Ainsi que je le disais, tout commence plutôt mal pour Tara et ses compagnons : après des mois à n’avoir pour seule compagnie que sa sévère grand-mère et son haineux petit frère, Tara découvre que tout ce qu’elle tenait pour acquis (le coup de foudre entre sa mère et son père, l’amour de son petit ami) n’est que poudre aux yeux … et voilà que tout dégénère soudainement : des attaques de partout, des blessés, et même une mort, sans doute la plus atroce qui soit pour une jeune fille déjà fragile. Et Tara n’a même pas le temps de faire son deuil, même pas le temps de pleurer, car le devoir l’appelle : d’une façon ou d’une autre, elle est responsable de tout ce chaos, et doit donc tout faire pour y mettre fin. Tout, y compris s’allier à son pire ennemi. Tout, y compris se rendre là où aucun sortcelier sain d’esprit ne poserait ne serait-ce qu’un orteil. Accompagnée de ses amis, qui incarnent le sens même du mot « loyauté », notre pauvre héroïne va une fois de plus faire l’amère expérience qu’avec la magie, rien ne se passe jamais comme prévu. Et surtout que les apparences sont définitivement trompeuses, que l’habit ne fait pas le moine (ni l’auréole l’ange), et que rien n’est plus dangereux que l’eau qui dort … ou le démon, plus précisément. Ce tome, c’est vraiment l’occasion d’explorer de nouveaux territoires, et le moins que l’on puisse dire, c’est que le dépaysement est complet. Idéal pour s’occuper l’esprit et tenter de se remettre de son premier vrai et gros chagrin d’amour.

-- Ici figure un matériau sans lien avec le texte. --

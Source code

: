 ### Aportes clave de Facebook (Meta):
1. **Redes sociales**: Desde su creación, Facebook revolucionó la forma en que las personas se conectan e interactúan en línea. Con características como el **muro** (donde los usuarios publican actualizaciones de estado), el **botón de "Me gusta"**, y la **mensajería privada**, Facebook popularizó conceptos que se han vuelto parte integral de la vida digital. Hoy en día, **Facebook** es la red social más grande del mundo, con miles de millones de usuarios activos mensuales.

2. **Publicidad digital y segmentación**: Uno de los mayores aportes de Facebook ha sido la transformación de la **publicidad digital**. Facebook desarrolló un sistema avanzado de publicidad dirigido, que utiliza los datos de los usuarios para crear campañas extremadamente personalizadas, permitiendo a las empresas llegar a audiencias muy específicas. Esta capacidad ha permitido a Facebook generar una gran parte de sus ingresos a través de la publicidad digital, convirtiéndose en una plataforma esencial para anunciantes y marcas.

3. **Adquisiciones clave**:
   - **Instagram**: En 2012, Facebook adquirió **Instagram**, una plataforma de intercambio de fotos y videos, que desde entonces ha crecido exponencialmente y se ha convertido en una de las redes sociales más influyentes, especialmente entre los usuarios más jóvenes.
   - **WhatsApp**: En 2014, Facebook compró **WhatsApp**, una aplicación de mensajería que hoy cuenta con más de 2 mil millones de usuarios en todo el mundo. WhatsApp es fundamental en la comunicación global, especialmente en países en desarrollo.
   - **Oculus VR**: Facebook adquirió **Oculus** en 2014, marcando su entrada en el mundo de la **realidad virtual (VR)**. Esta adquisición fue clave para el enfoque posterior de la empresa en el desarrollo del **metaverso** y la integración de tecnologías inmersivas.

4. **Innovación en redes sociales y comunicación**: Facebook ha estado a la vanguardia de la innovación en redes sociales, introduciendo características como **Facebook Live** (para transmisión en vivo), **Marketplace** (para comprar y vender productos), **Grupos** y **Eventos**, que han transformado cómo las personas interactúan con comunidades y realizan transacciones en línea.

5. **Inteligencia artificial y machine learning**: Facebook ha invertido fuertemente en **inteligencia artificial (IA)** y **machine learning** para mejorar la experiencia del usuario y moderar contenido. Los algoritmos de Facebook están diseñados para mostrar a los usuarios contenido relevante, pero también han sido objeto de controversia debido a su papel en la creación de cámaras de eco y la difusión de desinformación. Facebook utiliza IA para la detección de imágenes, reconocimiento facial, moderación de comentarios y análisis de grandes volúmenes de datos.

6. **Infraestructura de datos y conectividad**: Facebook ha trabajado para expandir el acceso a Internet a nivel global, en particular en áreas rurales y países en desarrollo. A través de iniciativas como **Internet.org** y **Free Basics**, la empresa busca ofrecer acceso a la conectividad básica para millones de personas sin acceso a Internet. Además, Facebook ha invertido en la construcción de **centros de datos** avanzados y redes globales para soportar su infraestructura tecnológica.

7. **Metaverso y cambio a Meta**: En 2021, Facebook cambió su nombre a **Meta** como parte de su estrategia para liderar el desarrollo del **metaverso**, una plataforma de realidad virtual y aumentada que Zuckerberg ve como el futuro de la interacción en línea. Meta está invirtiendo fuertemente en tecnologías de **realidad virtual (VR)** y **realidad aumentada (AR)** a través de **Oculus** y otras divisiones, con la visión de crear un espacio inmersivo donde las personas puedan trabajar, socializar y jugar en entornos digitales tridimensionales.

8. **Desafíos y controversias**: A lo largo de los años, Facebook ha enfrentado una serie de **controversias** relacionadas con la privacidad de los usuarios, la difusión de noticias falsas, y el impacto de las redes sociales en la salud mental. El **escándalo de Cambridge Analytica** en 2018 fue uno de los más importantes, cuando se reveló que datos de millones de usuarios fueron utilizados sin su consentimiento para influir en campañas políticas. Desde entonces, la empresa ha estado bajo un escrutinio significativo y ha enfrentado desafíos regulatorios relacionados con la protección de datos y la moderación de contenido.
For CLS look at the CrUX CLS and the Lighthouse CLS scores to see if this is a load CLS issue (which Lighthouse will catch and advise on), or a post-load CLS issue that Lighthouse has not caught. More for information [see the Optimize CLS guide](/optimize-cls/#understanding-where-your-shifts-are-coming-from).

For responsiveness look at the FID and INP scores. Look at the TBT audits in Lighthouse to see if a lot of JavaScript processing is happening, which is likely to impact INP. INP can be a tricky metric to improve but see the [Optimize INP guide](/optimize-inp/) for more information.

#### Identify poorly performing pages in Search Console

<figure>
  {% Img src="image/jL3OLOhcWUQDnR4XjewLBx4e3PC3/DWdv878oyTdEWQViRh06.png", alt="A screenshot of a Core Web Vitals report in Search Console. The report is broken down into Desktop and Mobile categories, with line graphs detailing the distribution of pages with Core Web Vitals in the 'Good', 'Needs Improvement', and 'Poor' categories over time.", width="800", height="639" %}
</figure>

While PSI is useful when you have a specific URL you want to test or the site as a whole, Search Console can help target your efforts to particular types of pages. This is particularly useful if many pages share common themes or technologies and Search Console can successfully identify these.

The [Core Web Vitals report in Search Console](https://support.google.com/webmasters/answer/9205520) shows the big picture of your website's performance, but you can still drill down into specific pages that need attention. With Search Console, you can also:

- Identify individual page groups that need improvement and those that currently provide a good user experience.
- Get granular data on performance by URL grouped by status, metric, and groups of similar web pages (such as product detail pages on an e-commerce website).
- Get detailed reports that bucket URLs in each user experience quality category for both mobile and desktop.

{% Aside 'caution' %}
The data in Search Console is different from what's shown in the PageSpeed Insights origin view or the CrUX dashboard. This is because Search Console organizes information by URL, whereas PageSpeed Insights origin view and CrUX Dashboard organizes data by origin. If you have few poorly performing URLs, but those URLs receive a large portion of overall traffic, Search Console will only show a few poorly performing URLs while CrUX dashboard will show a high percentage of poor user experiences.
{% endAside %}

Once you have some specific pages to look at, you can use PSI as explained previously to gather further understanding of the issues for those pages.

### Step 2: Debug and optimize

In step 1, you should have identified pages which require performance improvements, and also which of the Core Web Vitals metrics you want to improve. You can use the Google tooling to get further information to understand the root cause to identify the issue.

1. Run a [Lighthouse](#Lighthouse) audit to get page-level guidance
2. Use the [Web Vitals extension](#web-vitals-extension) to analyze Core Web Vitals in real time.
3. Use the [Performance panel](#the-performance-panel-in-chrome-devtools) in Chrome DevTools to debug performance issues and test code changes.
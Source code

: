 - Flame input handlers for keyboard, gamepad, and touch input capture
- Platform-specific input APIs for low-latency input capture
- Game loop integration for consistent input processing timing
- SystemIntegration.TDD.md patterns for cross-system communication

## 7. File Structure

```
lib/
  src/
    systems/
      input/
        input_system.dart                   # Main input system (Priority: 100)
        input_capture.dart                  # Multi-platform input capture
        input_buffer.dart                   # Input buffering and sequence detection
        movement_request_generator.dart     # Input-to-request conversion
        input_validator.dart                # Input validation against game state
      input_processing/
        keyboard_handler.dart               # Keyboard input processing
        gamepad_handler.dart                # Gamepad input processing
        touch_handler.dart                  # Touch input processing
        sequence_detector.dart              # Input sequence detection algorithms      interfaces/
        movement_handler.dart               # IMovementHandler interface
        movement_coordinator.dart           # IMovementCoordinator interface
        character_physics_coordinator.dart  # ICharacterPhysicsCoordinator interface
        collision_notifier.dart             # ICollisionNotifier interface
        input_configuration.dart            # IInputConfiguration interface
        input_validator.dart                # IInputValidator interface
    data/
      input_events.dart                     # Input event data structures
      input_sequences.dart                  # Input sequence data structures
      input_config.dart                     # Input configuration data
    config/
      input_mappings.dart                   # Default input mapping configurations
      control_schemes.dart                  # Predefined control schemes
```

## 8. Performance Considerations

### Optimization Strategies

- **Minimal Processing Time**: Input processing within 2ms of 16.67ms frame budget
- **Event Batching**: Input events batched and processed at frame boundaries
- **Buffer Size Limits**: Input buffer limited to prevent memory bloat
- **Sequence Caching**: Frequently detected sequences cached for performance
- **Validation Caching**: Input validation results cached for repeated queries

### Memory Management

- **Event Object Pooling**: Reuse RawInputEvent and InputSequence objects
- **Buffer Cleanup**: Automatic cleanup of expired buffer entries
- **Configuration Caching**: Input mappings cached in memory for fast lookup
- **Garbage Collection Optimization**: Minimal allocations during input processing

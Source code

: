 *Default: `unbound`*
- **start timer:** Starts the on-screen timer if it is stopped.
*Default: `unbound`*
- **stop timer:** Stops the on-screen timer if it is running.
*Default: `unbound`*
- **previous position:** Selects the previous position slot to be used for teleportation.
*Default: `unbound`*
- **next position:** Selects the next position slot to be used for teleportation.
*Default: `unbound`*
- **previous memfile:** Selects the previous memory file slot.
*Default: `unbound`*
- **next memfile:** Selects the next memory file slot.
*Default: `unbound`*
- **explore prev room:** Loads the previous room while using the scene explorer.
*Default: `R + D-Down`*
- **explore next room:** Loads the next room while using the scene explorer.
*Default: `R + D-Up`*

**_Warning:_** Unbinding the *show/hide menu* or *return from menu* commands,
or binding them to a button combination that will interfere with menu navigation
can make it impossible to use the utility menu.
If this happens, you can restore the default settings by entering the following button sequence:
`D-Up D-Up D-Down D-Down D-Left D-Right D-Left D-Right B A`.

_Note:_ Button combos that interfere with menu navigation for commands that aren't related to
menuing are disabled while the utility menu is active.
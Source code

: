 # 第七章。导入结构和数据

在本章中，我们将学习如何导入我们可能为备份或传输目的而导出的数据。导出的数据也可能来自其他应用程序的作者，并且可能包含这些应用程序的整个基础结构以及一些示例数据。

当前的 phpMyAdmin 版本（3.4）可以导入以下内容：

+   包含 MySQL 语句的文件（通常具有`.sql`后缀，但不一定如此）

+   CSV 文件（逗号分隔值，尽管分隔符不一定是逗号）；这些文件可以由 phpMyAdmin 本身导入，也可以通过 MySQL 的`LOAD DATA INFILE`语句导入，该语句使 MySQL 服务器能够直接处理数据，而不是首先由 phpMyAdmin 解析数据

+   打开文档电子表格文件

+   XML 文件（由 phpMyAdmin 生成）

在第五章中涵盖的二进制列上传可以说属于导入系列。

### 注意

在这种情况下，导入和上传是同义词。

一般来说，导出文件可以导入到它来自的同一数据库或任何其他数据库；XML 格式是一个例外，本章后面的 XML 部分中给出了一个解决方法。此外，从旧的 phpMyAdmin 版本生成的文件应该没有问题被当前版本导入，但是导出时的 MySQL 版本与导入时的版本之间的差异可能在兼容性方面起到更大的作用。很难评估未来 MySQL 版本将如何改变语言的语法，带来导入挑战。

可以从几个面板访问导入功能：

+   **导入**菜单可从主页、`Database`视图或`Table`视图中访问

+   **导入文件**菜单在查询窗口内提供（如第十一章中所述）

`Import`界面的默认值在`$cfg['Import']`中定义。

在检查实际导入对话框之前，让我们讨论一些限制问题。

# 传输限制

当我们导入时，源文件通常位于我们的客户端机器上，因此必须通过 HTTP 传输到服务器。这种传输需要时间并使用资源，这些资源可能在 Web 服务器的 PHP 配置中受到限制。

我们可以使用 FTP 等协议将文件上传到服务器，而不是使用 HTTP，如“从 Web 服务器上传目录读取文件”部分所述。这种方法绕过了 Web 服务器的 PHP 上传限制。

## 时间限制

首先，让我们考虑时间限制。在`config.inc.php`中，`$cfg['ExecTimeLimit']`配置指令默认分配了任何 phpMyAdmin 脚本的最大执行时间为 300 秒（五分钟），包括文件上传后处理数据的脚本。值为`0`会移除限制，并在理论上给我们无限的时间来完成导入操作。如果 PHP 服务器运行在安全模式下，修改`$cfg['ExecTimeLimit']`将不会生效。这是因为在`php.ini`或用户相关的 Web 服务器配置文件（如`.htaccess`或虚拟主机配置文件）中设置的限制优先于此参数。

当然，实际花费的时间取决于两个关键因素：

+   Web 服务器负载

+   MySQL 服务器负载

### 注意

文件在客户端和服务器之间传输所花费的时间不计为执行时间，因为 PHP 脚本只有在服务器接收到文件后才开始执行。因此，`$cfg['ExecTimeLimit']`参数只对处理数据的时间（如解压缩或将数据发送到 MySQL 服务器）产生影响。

Vous le savez, je suis généralement la première à gémir de dépit lorsque les amourettes prennent un peu trop le dessus sur l’intrigue … et pourtant, une fois n’est pas coutume, je trouve que dans ce tome-ci, ça apporte quelque chose. Ça apporte la fragilité dont Tara avait besoin pour ne pas être seulement « celle qui sauve tout le monde en toutes circonstances », mais la véritable héroïne de cette histoire. On peut s’attacher à elle, maintenant que son armure est fissurée, maintenant qu’elle a pleinement pris conscience qu’elle peut perdre. Non pas la bataille, non pas même la vie … mais ceux qu’elle aime. Ceux auxquels elle tient plus que tout au monde, plus que sa propre vie. Avant, elle fonçait dans le tas, et même si elle souffrait sur le moment, tout redevenait rapidement comme avant. Maintenant, elle a conscience que ce n’est pas le cas. Que certaines choses sont irréversibles. Quoi qu’elle fasse. Et cela la fait souffrir, d’autant plus que ce n’est pas sa faute. Qu’elle est victime et non coupable. L’injustice est quelque chose qui me fait grincer les dents, et croyez-moi, même si je peux comprendre le désarroi de Robin, j’aimerai beaucoup être face à lui pour lui donner quelques baffes et tenter de lui remettre les idées en place ! Ce tome, c’est finalement celui où la dynamique du groupe prend vraiment un nouveau tournant, où les liens entre eux se modifient irrémédiablement, et ça apporte une saveur bien plus « humaine » à toutes ces histoires de complots, de pouvoirs, de guerres imminentes et autres joyeusetés Autremondiennes !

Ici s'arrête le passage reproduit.